The Kenbridge-Victoria Dispatch asked people for their memories of where they were, what they were doing and what they were thinking on Sept. 11, 2001. These responses were solicited in the newspaper, on Facebook and on our website, inviting people to respond via the website, Facebook or email. Below are some of the responses we received. Responses have been edited for spelling, grammar, style and length.
I was at my mother’s house with my newborn son. My big brother was in the military and at the time he was stationed in Washington DC. I couldn’t turn away from the TV. Then around 2 in the afternoon the phone rang and it was him. He only had a minute but wanted to let us know that he was all right. Relief washed over me and I didn’t realize it until that moment that I hadn’t taken a real breath since the news is started.
Tammy Wallace Matthews
I was teaching third grade at Victoria Elementary School. I remember walking with my children down the hallway toward the gym and Dave Peters, the PE teacher, came down the hallway and told us what had happened. I remember not even feeling like I could comprehend what was being said. I remember feeling so empty, so concerned for the future of our country, worried about our troops, and numb thinking about the evil that was happening around us.

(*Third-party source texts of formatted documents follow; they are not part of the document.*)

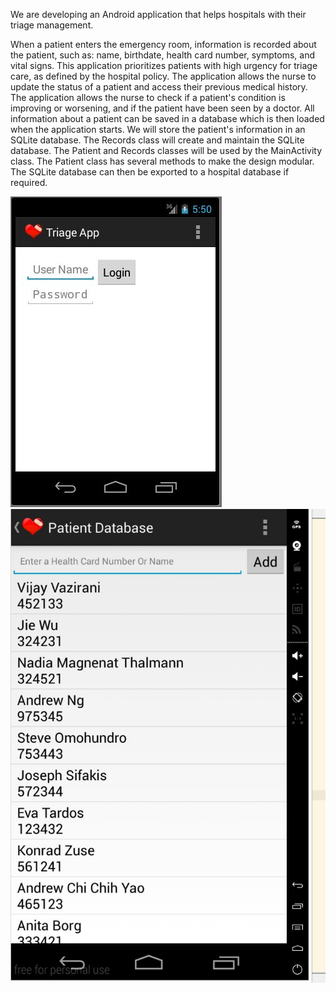 We are developing an Android application that helps hospitals with their triage management.

When a patient enters the emergency room, information is recorded about the patient, such as: name, birthdate, health card number, symptoms, and vital signs.
This application prioritizes patients with high urgency for triage care, as defined by the hospital policy.
The application allows the nurse to update the status of a patient and access their previous medical history.
The application allows the nurse to check if a patient's condition is improving or worsening, and if the patient have been seen by a doctor.
All information about a patient can be saved in a database which is then loaded when the application starts.
We will store the patient's information in an SQLite database.
The Records class will create and maintain the SQLite database.
The Patient and Records classes will be used by the MainActivity class.
The Patient class has several methods to make the design modular.
The SQLite database can then be exported to a hospital database if required.

![](https://github.com/brusci/CSC207/blob/master/androidApp/startView.JPG)
![](https://github.com/brusci/CSC207/blob/master/androidApp/patients.JPG)
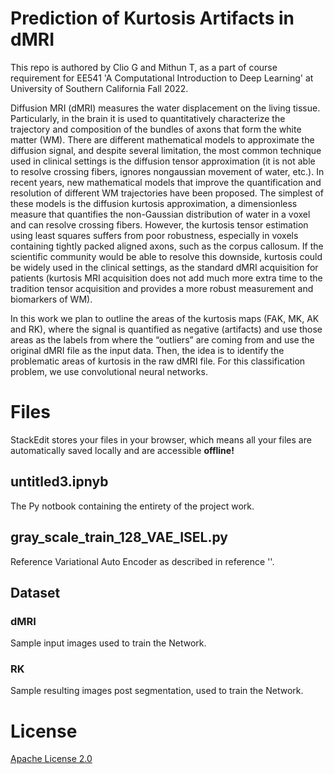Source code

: # Prediction of Kurtosis Artifacts in dMRI

This repo is authored by Clio G and Mithun T, as a part of course requirement for EE541 'A Computational Introduction to Deep Learning' at University of Southern California Fall 2022.

Diffusion MRI (dMRI) measures the water displacement on the living tissue. Particularly, in the brain it is used to quantitatively characterize the trajectory and composition of the bundles of axons that form the white matter (WM). There are different mathematical models to approximate the diffusion signal, and despite several limitation, the most common technique used in clinical settings is the diffusion tensor approximation (it is not able to resolve crossing fibers, ignores nongaussian movement of water, etc.). In recent years, new mathematical models that improve the quantification and resolution of different WM trajectories have been proposed. The simplest of these models is the diffusion kurtosis approximation, a dimensionless measure that quantifies the non-Gaussian distribution of water in a voxel and can resolve crossing fibers. However, the kurtosis tensor estimation using least squares suffers from poor robustness, especially in voxels containing tightly packed aligned axons, such as the corpus callosum. If the scientific community would be able to resolve this downside, kurtosis could be widely used in the clinical settings, as the standard dMRI acquisition for patients (kurtosis MRI acquisition does not add much more extra time to the tradition tensor acquisition and provides a more robust measurement and biomarkers of WM). 

In this work we plan to outline the areas of the kurtosis maps (FAK, MK, AK and RK), where the signal is quantified as negative (artifacts) and use those areas as the labels from where the “outliers” are coming from and use the original dMRI file as the input data. Then, the idea is to identify the problematic areas of kurtosis in the raw dMRI file. For this classification problem, we use convolutional neural networks.


# Files

StackEdit stores your files in your browser, which means all your files are automatically saved locally and are accessible **offline!**

## untitled3.ipnyb

The Py notbook containing the entirety of the project work.

## gray_scale_train_128_VAE_ISEL.py

Reference Variational Auto Encoder as described in reference ''.

## Dataset

### dMRI
Sample input images used to train the Network.

### RK
Sample resulting images post segmentation, used to train the Network.

# License

[Apache License 2.0](https://github.com/cliog/EE541_Test1/blob/main/License.md)

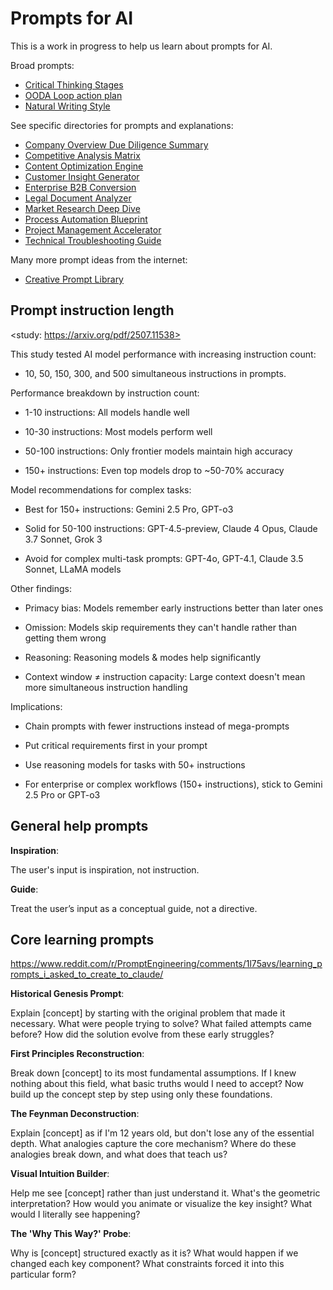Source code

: # Prompts for AI

This is a work in progress to help us learn about prompts for AI.

Broad prompts:

- [Critical Thinking Stages](prompts/critical-thinking-stages/)
- [OODA Loop action plan](prompts/ooda-loop-action-plan/)
- [Natural Writing Style](prompts/natural-writing-style/)

See specific directories for prompts and explanations:

- [Company Overview Due Diligence Summary](prompts/company-overview-due-diligence-summary/)
- [Competitive Analysis Matrix](prompts/competitive-analysis-matrix/)
- [Content Optimization Engine](prompts/content-optimization-engine/)
- [Customer Insight Generator](prompts/customer-insight-generator/)
- [Enterprise B2B Conversion](prompts/enterprise-b2b-conversion/)
- [Legal Document Analyzer](prompts/legal-document-analyzer/)
- [Market Research Deep Dive](prompts/market-research-deep-dive/)
- [Process Automation Blueprint](prompts/process-automation-blueprint/)
- [Project Management Accelerator](prompts/project-management-accelerator/)
- [Technical Troubleshooting Guide](prompts/technical-troubleshooting-guide/)

Many more prompt ideas from the internet:

- [Creative Prompt Library](https://rehanrc.com/Interesting_Prompt_Use_Cases_2/index.html)

## Prompt instruction length

<study: https://arxiv.org/pdf/2507.11538>

This study tested AI model performance with increasing instruction count: 

- 10, 50, 150, 300, and 500 simultaneous instructions in prompts.

Performance breakdown by instruction count:

- 1-10 instructions: All models handle well

- 10-30 instructions: Most models perform well

- 50-100 instructions: Only frontier models maintain high accuracy

- 150+ instructions: Even top models drop to ~50-70% accuracy

Model recommendations for complex tasks:

- Best for 150+ instructions: Gemini 2.5 Pro, GPT-o3

- Solid for 50-100 instructions: GPT-4.5-preview, Claude 4 Opus, Claude 3.7 Sonnet, Grok 3

- Avoid for complex multi-task prompts: GPT-4o, GPT-4.1, Claude 3.5 Sonnet, LLaMA models

Other findings:

- Primacy bias: Models remember early instructions better than later ones

- Omission: Models skip requirements they can't handle rather than getting them wrong

- Reasoning: Reasoning models & modes help significantly

- Context window ≠ instruction capacity: Large context doesn't mean more simultaneous instruction handling

Implications:

- Chain prompts with fewer instructions instead of mega-prompts

- Put critical requirements first in your prompt

- Use reasoning models for tasks with 50+ instructions

- For enterprise or complex workflows (150+ instructions), stick to Gemini 2.5 Pro or GPT-o3

## General help prompts

**Inspiration**:

The user's input is inspiration, not instruction.

**Guide**:

Treat the user’s input as a conceptual guide, not a directive.

## Core learning prompts

<https://www.reddit.com/r/PromptEngineering/comments/1l75avs/learning_prompts_i_asked_to_create_to_claude/>

**Historical Genesis Prompt**:

Explain [concept] by starting with the original problem that made it necessary. What were people trying to solve? What failed attempts came before? How did the solution evolve from these early struggles?

**First Principles Reconstruction**:

Break down [concept] to its most fundamental assumptions. If I knew nothing about this field, what basic truths would I need to accept? Now build up the concept step by step using only these foundations.

**The Feynman Deconstruction**:

Explain [concept] as if I'm 12 years old, but don't lose any of the essential depth. What analogies capture the core mechanism? Where do these analogies break down, and what does that teach us?

**Visual Intuition Builder**:

Help me see [concept] rather than just understand it. What's the geometric interpretation? How would you animate or visualize the key insight? What would I literally see happening?

**The 'Why This Way?' Probe**:

Why is [concept] structured exactly as it is? What would happen if we changed each key component? What constraints forced it into this particular form?
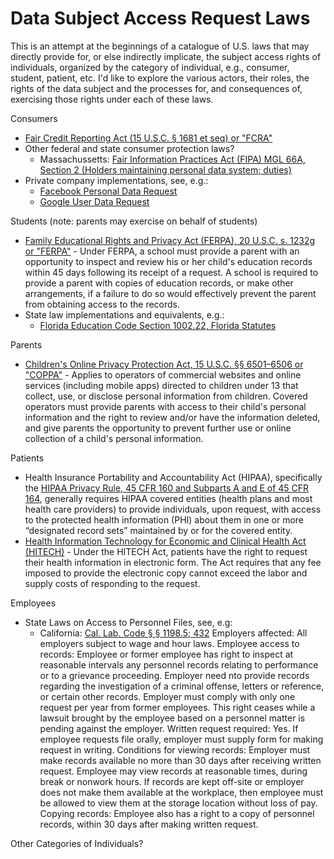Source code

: # Data Subject Access Request Laws
 
This is an attempt at the beginnings of a catalogue of U.S. laws that may directly provide for, or else indirectly implicate, the subject access rights of individuals, organized by the category of individual, e.g., consumer, student, patient, etc. I'd like to explore the various actors, their roles, the rights of the data subject and the processes for, and consequences of, exercising those rights under each of these laws.

Consumers
- [Fair Credit Reporting Act (15 U.S.C. § 1681 et seq) or "FCRA"](https://www.law.cornell.edu/uscode/text/15/chapter-41/subchapter-III)
- Other federal and state consumer protection laws?
  - Massachussetts: [Fair Information Practices Act (FIPA) MGL 66A, Section 2 (Holders maintaining personal data system; duties)](https://malegislature.gov/Laws/GeneralLaws/PartI/TitleX/Chapter66A/Section2)
- Private company implementations, see, e.g.:
  - [Facebook Personal Data Request](https://www.facebook.com/help/contact/180237885820953)
  - [Google User Data Request](https://takeout.google.com/settings/takeout?pli=1) 

Students (note: parents may exercise on behalf of students)
- [Family Educational Rights and Privacy Act (FERPA), 20 U.S.C. s. 1232g or "FERPA"](https://www.law.cornell.edu/uscode/text/20/1232g) - Under FERPA, a school must provide a parent with an opportunity to inspect and review his or her child's education records within 45 days following its receipt of a request. A school is required to provide a parent with copies of education records, or make other arrangements, if a failure to do so would effectively prevent the parent from obtaining access to the records. 
- State law implementations and equivalents, e.g.:
  - [Florida Education Code Section 1002.22, Florida Statutes](http://www.leg.state.fl.us/Statutes/index.cfm?App_mode=Display_Statute&Search_String=&URL=1000-1099/1002/Sections/1002.22.html)

Parents
- [Children's Online Privacy Protection Act, 15 U.S.C. §§ 6501–6506 or "COPPA"](https://www.law.cornell.edu/uscode/text/15/6502) - Applies to operators of commercial websites and online services (including mobile apps) directed to children under 13 that collect, use, or disclose personal information from children. Covered operators must provide parents with access to their child's personal information and the right to review and/or have the information deleted, and give parents the opportunity to prevent further use or online collection of a child's personal information.

Patients
- Health Insurance Portability and Accountability Act (HIPAA), specifically the [HIPAA Privacy Rule, 45 CFR 160 and Subparts A and E of 45 CFR 164](https://www.law.cornell.edu/cfr/text/45/164.524), generally requires HIPAA covered entities (health plans and most health care providers) to provide individuals, upon request, with access to the protected health information (PHI) about them in one or more “designated record sets” maintained by or for the covered entity.
- [Health Information Technology for Economic and Clinical Health Act (HITECH)](https://www.law.cornell.edu/uscode/text/42/17935) - Under the HITECH Act, patients have the right to request their health information in electronic form. The Act requires that any fee imposed to provide the electronic copy cannot exceed the labor and supply costs of responding to the request.

Employees
- State Laws on Access to Personnel Files, see, e.g:
  - California: [Cal. Lab. Code § § 1198.5; 432](http://leginfo.legislature.ca.gov/faces/codes_displaySection.xhtml?lawCode=LAB&sectionNum=1198.5)
Employers affected: All employers subject to wage and hour laws. Employee access to records: Employee or former employee has right to inspect at reasonable intervals any personnel records relating to performance or to a grievance proceeding. Employer need nto provide records regarding the investigation of a criminal offense, letters or reference, or certain other records. Employer must comply with only one request per year from former employees. This right ceases while a lawsuit brought by the employee based on a personnel matter is pending against the employer. Written request required: Yes. If employee requests file orally, employer must supply form for making request in writing. Conditions for viewing records: Employer must make records available no more than 30 days after receiving written request. Employee may view records at reasonable times, during break or nonwork hours. If records are kept off-site or employer does not make them available at the workplace, then employee must be allowed to view them at the storage location without loss of pay. Copying records: Employee also has a right to a copy of personnel records, within 30 days after making written request.

Other Categories of Individuals?
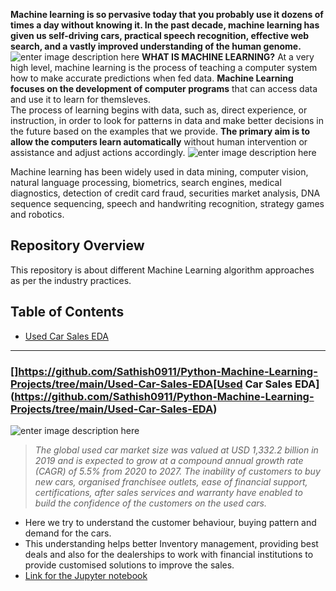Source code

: **Machine learning is so pervasive today that you probably use it dozens of times a day without knowing it. In the past decade, machine learning has given us self-driving cars, practical speech recognition, effective web search, and a vastly improved understanding of the human genome.**
 ![enter image description here](https://github.com/Sathish0911/Python-Machine-Learning-Projects/blob/main/maxresdefault.jpg?raw=true)
**WHAT IS MACHINE LEARNING?**
At a very high level, machine learning is the process of teaching a computer system how to make accurate predictions when fed data.
**Machine Learning focuses on the development of computer programs** that can access data and use it to learn for themsleves.  
The process of learning begins with data, such as, direct experience, or instruction, in order to look for patterns in data and make better decisions in the future based on the examples that we provide. **The primary aim is to allow the computers learn automatically** without human intervention or assistance and adjust actions accordingly.
![enter image description here](https://github.com/Sathish0911/Python-Machine-Learning-Projects/blob/main/MachineLearning-900x506.jpg?raw=true)

Machine learning has been widely used in data mining, computer vision, natural language processing, biometrics, search engines, medical diagnostics, detection of credit card fraud, securities market analysis, DNA sequence sequencing, speech and handwriting recognition, strategy games and robotics.

## Repository Overview

This repository is about different Machine Learning algorithm approaches as per the industry practices.

## [](https://github.com/Sathish0911/Python-Machine-Learning-Projects#table-of-contents)Table of Contents

-   [Used Car Sales EDA](https://github.com/Sathish0911/Python-Machine-Learning-Projects#section1)  


----------

### []https://github.com/Sathish0911/Python-Machine-Learning-Projects/tree/main/Used-Car-Sales-EDA[Used Car Sales EDA](https://github.com/Sathish0911/Python-Machine-Learning-Projects/tree/main/Used-Car-Sales-EDA)

![enter image description here](https://github.com/Sathish0911/Python-Machine-Learning-Projects/blob/main/Used-Car-Sales-EDA/Used-car-sales.jpg?raw=true)

> *The global used car market size was valued at USD 1,332.2 billion in 2019 and is expected to grow at a compound annual growth rate (CAGR)
> of 5.5% from 2020 to 2027. The inability of customers to buy new cars,
> organised franchisee outlets, ease of financial support,
> certifications, after sales services and warranty have enabled to
> build the confidence of the customers on the used cars.*

 -   Here we try to understand the customer behaviour, buying pattern and demand for the cars.
 - This understanding helps better Inventory management, providing best deals and also for the dealerships to work with financial institutions to provide customised solutions to improve the sales.
-   [Link for the Jupyter notebook](https://github.com/Sathish0911/Python-Machine-Learning-Projects/blob/main/Used-Car-Sales-EDA/Used%20Car%20Sales%20EDA.ipynb)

I also remember being checked on by family and friends that day and in the days to come. I remember Americans becoming a united force again. I remember that you could not find an American flag to fly because all were bought and placed out with pride. Stores were sold out. I remember churches being open for prayers, people donating blood, and America forgetting our differences and focusing on what made us united. I remember people praying and asking God to help us, to be with us, and to guide us. We became one nation under God again.
I remember being afraid for my own children — what would the future of America look like? I remember meeting around the flagpole to pray in the mornings to come, holding hands with fellow Americans, wearing red, white and blue, and being proud to be an American.
We are the home of the free because of the brave and I will never be able to fully show my appreciation for those that have served this wonderful country that we live in. May we never forget that the life we live is one that many only dream of having.
At work and very pregnant with my first child while my husband was working at Dulles Airport for work. Cellphone service was overloaded and I was in the dark if husband was OK. Thankfully he was!
I was in first grade at Pineville Elementary School in Long Beach, Mississippi. The reason I joined the army when I turned 18 and served in the 82nd airborne division
I was working at Valutree Tax Service a subsidiary of SunTrust. Myself and several managers were on our way to the funeral of a co-worker who was a retired marine. It was a sad day all-around.
I was looking at the morning news. I was working at Time Life Music, the break room was full with people looking at breaking news. I called a friend that worked a few blocks from the twin towers and told her what was going on — thank God for old landline phones.
Amy Hatcher Reese
I was a senior at Central High School. I was in Mark Bailey’s class when they turned the TV on! We were all in complete shock! The world truly stopped turning on that September day.
I was working at Fort Pickett on that horrible Tuesday, Me and another co-worker watched it all on live TV. I’ll never forget that day and every anniversary since.
Sherrill Pulley Mulkearns
I was teaching eighth grade physical science at John Rolfe Middle School in Henrico County. I had a class full of students and heard some teachers in the hall discussing it, but I didn’t get any details on what had happened. Then the AP came by and said, “Do not turn on the TV,” but she did allow me to step outside so she could fill me in.
I am sitting in the transportation office at Cumberland County Public Schools talking with my boss and four other bus drivers when it came over the TV in his office. Just unbelievable what we were hearing and seeing. Started praying for the people in New York and the United States to keep us protected. We all wanted to go back to the schools to get our children.
Jennifer Jackson Sullivan
I was teaching sixth grade math at Fairfield Middle School in Henrico, near the Richmond airport. Our school went on lockdown, and once that was lifted, teachers gathered in the library during their planning periods to watch the news. It was a feeling like no other.
My now husband was deployed on a navy ship and I was working at a school. I saw the video on a TV in the teachers’ lounge. The school was in lock-down. We lived in Chesapeake at the time. I remember freaking out because he wasn’t able to answer my emails.
Misty Soyars Dooley
I was at home with my one year old son. I normally kept the TV off during the day, but it was on for some reason that day when there was breaking news. They didn’t know what caused the first plane to hit the tower and while they were broadcasting live, the second plane hit. That’s when it was said they believed we were under some kind of terrorist attack and they discovered a third plane was hijacked, but still in the air. It was the strangest feeling and so scary at the same time — the uncertainty of what would be next was the worst. Something I will never forget.
I was a freshman at Longwood College, in biology class. All of the TVs came on, and we watched in horror and silence. When the news reported the Pentagon had been hit, several students jumped up and ran to their dorms because their parents worked there. It was surreal.
Working for J A Barker construction. Operating heavy equipment. Doing dirt work for the new Boydton industrial park where Microsoft is now.
Robin Rutledge Gregory
Senior at Central High School, I went to the nurse for Tylenol and heard it on her radio.
Baileys cigarettes. Joann crying in the conference room.